Sensor cleaning is offered at most camera stores and repair facilities but at high costs. In today's age of mirrorless cameras, sensor cleanings seem to be needed more frequently. You should not be afraid to clean your own sensor.
This method of cleaning applies to mirrored cameras as well. You just have to take a few extra steps to lock the camera up. Refer to your camera's manual for "Cleaning mode". When I shot with a 5D I still cleaned my own sensor, however it was less often.
The key, like proper lens cleaning, get the big dust that will scratch off first by using a blower or vacuum brush. This is the kit that I use by Delkin.
First you use the sensor scope to look at your sensor in order to get an idea of how much dust is present. Use your blower to remove as much as you can.
Next you will wet the sensor cleaning brush with sensor cleaning solution. Apply to the bottom half of the brush and only on one side of the brush if you have a double ended brush.
To clean, angle the brush at about 45 degrees and you do long slow continuous sweeps across the sensor.
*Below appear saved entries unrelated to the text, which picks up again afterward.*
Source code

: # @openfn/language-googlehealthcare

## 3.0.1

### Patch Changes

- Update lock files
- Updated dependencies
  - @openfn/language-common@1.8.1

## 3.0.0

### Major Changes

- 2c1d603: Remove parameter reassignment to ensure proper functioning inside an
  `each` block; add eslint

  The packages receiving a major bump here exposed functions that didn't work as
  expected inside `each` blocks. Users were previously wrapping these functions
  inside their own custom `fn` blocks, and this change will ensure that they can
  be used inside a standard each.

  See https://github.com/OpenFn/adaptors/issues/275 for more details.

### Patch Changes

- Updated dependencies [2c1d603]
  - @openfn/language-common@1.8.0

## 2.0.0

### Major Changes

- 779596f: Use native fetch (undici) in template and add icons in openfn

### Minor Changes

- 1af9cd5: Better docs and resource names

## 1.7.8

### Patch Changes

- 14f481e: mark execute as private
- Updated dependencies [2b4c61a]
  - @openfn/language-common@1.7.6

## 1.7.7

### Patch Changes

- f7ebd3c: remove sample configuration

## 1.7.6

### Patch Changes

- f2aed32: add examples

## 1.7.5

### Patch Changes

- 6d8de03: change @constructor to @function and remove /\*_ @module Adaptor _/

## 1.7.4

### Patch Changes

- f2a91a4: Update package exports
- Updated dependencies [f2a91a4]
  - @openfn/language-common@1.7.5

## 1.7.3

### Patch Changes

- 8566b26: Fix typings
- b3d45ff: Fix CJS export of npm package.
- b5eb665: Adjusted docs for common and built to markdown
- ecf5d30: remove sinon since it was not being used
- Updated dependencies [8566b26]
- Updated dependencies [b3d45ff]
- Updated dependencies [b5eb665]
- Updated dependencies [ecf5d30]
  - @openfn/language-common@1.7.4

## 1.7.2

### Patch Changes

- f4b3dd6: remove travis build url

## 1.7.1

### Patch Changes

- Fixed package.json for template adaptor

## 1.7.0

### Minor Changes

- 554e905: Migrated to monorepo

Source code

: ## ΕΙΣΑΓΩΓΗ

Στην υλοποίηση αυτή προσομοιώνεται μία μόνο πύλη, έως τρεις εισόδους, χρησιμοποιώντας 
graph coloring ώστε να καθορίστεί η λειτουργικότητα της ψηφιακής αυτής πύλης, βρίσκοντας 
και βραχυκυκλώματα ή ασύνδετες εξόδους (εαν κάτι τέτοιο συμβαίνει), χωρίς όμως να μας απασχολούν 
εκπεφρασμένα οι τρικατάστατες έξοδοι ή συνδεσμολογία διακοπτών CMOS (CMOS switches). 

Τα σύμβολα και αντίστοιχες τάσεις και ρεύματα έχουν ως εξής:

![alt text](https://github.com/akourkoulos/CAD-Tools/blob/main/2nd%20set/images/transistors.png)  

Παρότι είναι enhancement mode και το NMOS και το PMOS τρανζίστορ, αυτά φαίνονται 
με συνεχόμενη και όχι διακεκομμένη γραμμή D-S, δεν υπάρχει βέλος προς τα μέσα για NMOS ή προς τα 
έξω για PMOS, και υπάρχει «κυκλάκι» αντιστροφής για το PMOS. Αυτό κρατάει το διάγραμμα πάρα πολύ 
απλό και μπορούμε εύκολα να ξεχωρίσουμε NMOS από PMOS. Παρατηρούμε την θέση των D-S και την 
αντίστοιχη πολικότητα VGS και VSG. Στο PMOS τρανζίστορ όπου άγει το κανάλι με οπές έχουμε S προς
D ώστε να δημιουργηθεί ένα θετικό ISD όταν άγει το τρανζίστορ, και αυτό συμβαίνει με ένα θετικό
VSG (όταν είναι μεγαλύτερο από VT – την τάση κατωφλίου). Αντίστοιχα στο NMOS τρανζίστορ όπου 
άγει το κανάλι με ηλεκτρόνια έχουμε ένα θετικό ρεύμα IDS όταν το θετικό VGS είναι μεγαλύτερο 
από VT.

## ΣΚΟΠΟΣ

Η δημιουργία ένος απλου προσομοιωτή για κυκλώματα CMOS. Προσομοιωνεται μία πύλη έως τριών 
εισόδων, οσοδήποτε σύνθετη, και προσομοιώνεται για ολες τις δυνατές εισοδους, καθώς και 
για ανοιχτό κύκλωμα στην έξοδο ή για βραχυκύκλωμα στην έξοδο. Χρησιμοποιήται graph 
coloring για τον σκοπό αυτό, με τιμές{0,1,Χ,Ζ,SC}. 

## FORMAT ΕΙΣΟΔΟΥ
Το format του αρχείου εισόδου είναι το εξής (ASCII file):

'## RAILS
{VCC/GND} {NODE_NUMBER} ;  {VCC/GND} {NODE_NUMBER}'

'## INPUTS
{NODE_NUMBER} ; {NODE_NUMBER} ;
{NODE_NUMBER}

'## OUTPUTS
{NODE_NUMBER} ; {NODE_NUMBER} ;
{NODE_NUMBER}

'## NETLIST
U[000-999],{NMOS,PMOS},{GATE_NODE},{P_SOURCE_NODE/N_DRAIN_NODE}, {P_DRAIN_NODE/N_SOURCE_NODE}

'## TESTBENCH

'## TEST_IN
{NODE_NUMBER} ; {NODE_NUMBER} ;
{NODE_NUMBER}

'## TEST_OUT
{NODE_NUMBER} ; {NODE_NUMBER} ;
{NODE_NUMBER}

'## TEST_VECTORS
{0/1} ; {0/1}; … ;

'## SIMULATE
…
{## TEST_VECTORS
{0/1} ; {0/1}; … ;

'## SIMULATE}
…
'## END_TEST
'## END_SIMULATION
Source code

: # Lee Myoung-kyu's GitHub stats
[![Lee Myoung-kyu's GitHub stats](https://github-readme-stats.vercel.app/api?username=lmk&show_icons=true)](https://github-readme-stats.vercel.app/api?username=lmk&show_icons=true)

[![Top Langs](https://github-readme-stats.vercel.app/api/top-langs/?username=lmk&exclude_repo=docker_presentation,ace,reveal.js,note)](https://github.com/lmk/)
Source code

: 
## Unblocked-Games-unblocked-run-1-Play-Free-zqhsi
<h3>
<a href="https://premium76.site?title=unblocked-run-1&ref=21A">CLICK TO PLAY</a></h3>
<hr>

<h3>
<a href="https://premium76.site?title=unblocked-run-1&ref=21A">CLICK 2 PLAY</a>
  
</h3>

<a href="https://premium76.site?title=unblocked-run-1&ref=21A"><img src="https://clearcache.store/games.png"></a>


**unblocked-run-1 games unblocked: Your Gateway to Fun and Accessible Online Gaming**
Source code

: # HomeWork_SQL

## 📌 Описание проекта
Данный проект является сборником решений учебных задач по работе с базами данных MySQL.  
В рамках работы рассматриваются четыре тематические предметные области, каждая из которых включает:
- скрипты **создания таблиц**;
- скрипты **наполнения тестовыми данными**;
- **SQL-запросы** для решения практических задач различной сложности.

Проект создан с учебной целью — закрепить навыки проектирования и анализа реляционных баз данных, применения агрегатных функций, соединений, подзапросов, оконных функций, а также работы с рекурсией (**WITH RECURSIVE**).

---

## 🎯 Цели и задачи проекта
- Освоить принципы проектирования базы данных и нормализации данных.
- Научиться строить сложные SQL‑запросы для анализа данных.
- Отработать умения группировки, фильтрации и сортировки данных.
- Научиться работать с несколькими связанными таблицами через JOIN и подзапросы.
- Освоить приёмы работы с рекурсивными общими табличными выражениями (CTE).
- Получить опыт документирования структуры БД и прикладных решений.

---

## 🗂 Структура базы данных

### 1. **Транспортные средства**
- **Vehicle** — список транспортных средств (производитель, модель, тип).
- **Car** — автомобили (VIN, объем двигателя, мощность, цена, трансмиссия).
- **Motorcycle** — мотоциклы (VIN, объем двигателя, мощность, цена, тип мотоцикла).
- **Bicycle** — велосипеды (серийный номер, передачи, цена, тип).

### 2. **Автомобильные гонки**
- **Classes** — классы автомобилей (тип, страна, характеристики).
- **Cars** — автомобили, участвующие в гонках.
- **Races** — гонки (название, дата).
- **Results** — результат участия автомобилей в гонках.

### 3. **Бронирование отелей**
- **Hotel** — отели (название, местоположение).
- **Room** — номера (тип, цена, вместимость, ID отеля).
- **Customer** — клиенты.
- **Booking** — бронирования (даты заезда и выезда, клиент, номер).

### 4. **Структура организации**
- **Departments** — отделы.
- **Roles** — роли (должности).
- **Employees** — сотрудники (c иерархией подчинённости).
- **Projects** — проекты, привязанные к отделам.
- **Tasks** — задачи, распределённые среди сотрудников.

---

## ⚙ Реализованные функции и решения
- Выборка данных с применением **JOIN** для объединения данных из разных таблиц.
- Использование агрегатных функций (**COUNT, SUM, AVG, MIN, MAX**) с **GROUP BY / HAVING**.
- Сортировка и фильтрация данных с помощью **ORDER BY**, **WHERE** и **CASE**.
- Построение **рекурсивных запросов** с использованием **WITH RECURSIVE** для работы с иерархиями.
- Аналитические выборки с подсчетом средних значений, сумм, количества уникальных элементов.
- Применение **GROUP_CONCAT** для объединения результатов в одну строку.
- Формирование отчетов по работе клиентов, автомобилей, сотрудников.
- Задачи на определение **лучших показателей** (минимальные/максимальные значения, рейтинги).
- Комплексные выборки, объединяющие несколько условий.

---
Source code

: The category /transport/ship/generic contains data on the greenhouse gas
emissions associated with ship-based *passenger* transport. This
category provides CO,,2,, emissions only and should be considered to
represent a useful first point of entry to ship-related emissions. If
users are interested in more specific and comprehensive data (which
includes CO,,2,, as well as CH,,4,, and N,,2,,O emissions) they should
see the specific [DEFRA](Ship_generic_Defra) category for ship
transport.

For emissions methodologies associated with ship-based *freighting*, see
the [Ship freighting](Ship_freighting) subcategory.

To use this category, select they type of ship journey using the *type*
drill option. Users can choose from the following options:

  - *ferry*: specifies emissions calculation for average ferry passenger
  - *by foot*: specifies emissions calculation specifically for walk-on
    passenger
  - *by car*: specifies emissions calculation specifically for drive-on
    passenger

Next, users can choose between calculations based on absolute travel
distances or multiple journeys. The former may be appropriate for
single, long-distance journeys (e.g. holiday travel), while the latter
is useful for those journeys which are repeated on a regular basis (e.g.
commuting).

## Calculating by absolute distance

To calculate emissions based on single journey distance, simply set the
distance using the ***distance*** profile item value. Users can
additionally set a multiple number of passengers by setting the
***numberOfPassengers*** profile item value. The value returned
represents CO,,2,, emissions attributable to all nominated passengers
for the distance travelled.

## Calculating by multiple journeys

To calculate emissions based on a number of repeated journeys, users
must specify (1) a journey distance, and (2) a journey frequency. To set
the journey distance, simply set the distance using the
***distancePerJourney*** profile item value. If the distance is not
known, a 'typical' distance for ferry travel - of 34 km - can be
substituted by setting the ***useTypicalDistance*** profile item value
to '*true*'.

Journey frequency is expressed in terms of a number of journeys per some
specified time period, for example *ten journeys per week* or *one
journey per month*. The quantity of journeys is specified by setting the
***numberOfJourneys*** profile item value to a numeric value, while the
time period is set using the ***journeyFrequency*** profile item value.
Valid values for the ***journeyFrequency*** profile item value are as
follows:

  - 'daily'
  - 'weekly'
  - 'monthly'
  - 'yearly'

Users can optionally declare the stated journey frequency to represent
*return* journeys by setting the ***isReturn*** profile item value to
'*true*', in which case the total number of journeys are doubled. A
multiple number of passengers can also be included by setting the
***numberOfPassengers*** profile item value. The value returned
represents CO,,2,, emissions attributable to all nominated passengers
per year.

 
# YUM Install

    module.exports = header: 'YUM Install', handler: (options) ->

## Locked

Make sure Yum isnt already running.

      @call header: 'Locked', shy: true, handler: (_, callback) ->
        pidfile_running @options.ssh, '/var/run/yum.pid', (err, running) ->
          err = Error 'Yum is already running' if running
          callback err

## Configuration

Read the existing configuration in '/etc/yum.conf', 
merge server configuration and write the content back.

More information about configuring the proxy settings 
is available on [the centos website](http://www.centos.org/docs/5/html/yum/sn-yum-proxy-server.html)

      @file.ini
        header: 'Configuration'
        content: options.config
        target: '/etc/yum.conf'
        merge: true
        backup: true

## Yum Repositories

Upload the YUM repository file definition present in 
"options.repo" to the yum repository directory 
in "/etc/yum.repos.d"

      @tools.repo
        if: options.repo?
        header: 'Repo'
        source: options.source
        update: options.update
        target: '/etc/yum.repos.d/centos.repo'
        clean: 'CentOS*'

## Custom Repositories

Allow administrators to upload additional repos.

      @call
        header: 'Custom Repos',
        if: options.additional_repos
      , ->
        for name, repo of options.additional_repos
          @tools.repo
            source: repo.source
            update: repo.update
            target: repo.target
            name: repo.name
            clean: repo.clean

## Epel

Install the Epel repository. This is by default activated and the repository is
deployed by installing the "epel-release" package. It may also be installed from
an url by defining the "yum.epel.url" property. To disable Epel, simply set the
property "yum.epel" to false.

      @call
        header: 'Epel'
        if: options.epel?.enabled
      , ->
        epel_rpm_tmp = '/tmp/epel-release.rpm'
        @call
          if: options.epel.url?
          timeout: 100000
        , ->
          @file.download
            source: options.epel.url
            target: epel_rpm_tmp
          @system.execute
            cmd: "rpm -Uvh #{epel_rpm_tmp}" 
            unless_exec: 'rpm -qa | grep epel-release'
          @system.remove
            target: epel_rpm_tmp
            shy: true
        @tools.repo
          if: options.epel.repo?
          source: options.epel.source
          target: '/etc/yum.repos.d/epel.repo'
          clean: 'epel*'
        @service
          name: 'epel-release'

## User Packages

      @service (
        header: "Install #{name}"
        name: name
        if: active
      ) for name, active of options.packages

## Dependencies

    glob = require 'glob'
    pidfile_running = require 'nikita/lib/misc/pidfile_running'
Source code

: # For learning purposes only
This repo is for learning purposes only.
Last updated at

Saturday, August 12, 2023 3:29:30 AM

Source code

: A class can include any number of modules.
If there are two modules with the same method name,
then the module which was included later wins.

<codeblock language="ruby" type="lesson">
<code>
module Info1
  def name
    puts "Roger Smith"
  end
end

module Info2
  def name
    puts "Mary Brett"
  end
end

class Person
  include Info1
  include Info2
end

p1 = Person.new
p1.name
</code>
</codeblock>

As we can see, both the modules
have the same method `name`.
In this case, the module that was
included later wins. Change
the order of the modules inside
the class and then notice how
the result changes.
The motion should be pulling the brush across the surface of the sensor. Be gentle however it is ok to apply some pressure.
After you have used the wet side of the sensor brush, look through your sensor scope to see if you missed any dust. If you did miss any dust then use the opposite end of the sensor brush or the dry end and push the dust off doing the opposite motion of pulling the brush across the surface of the sensor. If the dust is persistent then repeat from the beginning with a new brush.
The reason most people are afraid to do this is because if you scratch your sensor it is a very expensive repair. If you are uncomfortable then perhaps its worth paying the price of this kit every time you need a cleaning. Personally I am faced with a dirty sensor too often to have to rely on someone else doing it and the cost would be atstronimical.